------ EXTRACTED RECORDS
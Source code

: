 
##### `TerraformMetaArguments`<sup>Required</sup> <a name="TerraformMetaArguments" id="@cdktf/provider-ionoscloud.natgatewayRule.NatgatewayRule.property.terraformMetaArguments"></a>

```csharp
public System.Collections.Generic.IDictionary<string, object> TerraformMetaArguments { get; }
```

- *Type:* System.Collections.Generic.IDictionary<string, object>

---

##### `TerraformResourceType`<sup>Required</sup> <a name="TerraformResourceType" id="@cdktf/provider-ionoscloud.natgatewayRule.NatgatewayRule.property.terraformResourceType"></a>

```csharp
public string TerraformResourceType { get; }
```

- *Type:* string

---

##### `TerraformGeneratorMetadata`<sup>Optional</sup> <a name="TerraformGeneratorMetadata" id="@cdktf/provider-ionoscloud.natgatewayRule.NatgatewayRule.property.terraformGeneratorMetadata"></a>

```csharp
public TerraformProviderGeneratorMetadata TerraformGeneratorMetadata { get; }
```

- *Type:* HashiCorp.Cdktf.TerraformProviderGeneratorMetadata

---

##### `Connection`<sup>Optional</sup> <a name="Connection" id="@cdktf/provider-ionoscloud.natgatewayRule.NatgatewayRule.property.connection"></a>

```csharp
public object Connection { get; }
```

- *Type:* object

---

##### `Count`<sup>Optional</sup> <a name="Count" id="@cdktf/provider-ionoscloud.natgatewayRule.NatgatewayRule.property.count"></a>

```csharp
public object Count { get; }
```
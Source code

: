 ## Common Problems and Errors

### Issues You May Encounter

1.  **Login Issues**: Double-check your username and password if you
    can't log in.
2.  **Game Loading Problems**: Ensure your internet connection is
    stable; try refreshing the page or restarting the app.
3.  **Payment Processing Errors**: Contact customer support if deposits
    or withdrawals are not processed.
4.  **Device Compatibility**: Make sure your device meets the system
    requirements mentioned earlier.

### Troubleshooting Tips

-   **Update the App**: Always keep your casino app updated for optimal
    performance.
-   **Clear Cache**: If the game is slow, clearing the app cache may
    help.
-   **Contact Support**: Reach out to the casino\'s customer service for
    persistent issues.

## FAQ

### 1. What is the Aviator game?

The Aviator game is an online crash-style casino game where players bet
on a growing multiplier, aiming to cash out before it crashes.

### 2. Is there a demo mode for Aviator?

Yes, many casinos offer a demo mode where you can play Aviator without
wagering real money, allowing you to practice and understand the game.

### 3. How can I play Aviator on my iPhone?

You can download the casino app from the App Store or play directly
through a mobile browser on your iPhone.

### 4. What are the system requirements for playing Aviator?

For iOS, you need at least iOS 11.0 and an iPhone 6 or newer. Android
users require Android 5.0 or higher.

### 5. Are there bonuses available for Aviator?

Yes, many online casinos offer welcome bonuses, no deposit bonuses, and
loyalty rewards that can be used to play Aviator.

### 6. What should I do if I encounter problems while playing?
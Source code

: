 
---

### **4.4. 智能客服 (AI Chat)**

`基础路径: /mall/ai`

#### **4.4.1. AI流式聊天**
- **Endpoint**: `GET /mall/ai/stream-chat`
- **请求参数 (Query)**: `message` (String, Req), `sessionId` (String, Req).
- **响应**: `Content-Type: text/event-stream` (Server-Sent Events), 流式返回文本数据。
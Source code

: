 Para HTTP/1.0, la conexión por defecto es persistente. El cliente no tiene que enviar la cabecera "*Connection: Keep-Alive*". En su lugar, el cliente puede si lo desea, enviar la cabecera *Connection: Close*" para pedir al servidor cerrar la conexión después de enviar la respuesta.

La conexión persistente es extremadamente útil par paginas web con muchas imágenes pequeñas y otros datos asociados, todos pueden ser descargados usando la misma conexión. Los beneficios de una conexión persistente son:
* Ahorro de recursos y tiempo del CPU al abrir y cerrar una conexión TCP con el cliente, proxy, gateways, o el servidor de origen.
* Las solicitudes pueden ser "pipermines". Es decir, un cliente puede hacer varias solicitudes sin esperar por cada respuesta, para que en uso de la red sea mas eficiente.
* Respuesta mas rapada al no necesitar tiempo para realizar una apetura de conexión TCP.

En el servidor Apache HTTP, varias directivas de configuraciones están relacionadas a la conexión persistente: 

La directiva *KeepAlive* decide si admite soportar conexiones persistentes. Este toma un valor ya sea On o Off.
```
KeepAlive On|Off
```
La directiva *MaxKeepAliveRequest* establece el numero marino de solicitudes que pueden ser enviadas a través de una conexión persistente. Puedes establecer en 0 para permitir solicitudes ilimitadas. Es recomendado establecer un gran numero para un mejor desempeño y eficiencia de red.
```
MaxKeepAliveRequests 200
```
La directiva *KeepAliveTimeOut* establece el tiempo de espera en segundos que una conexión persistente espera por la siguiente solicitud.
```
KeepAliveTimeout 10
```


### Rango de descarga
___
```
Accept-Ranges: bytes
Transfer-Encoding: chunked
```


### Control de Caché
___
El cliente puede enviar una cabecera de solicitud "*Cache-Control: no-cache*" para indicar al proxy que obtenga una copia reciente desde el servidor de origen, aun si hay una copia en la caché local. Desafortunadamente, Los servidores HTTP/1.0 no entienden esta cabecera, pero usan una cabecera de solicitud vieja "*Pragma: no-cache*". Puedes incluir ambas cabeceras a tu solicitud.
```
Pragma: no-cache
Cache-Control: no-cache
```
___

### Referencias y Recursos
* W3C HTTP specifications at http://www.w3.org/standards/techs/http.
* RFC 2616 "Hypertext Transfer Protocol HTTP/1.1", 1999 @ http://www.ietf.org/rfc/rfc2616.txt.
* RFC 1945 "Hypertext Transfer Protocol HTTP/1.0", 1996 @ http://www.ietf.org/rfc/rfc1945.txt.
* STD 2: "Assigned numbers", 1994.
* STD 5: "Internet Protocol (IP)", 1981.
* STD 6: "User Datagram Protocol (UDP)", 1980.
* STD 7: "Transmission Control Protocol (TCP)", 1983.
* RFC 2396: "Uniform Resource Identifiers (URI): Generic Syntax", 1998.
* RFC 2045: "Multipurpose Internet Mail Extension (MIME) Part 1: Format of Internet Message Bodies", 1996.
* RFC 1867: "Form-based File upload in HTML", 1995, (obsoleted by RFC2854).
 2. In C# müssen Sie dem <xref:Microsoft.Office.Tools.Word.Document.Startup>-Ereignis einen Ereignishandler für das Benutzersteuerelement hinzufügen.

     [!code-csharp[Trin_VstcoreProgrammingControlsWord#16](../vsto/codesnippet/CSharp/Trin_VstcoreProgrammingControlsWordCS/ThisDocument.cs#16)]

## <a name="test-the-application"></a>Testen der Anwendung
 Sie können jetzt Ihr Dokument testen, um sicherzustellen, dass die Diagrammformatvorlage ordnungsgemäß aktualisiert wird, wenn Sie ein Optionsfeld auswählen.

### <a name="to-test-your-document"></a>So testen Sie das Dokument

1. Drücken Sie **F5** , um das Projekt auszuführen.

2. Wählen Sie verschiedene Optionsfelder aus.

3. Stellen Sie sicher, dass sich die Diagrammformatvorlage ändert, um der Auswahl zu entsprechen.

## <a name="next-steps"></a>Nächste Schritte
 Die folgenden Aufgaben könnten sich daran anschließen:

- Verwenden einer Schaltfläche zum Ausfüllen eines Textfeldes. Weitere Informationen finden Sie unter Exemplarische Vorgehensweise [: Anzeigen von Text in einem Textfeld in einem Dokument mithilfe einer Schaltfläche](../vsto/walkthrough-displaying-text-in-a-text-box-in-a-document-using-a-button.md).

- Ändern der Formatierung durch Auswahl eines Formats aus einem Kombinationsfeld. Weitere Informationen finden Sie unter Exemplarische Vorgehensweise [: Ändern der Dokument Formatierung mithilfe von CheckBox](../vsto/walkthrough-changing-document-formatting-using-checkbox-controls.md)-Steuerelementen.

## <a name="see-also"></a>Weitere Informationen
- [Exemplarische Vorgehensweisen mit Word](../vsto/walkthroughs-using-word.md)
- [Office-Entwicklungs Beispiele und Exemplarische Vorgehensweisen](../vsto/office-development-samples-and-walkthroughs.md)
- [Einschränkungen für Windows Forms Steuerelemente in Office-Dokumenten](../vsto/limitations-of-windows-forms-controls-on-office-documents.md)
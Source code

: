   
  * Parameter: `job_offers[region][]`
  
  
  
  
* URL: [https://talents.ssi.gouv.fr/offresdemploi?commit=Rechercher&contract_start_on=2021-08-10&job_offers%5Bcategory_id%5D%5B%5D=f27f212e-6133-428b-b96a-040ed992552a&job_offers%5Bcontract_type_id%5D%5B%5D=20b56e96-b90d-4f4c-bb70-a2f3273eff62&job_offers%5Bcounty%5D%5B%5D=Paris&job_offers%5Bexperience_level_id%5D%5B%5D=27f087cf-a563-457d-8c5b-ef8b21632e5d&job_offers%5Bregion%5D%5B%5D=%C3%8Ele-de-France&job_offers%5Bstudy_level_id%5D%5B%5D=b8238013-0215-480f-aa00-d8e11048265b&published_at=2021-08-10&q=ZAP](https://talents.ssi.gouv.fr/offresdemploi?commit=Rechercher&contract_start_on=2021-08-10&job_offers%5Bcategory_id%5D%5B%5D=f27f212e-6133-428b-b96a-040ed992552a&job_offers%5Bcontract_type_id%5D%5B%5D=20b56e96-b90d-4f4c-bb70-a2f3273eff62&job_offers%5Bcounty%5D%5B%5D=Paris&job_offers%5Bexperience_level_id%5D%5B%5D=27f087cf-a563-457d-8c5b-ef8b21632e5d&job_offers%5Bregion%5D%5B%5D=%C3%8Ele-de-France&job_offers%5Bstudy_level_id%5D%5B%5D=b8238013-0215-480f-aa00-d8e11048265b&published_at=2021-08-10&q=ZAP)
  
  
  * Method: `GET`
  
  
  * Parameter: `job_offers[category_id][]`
------------
TRY IT. Here the output must be the lines above from the line with "- *Type:* object" to the line with "performance.", both included, duplicated word for word and nothing else.

TASK RESPONSE.
- *Type:* object

---

##### `Count`<sup>Optional</sup> <a name="Count" id="@cdktf/provider-ionoscloud.natgatewayRule.NatgatewayRule.property.count"></a>

```csharp
public object Count { get; }
```
Source code

: ## Common Problems and Errors

### Issues You May Encounter

1.  **Login Issues**: Double-check your username and password if you
    can't log in.
2.  **Game Loading Problems**: Ensure your internet connection is
    stable; try refreshing the page or restarting the app.
3.  **Payment Processing Errors**: Contact customer support if deposits
    or withdrawals are not processed.
4.  **Device Compatibility**: Make sure your device meets the system
    requirements mentioned earlier.

### Troubleshooting Tips

-   **Update the App**: Always keep your casino app updated for optimal
    performance.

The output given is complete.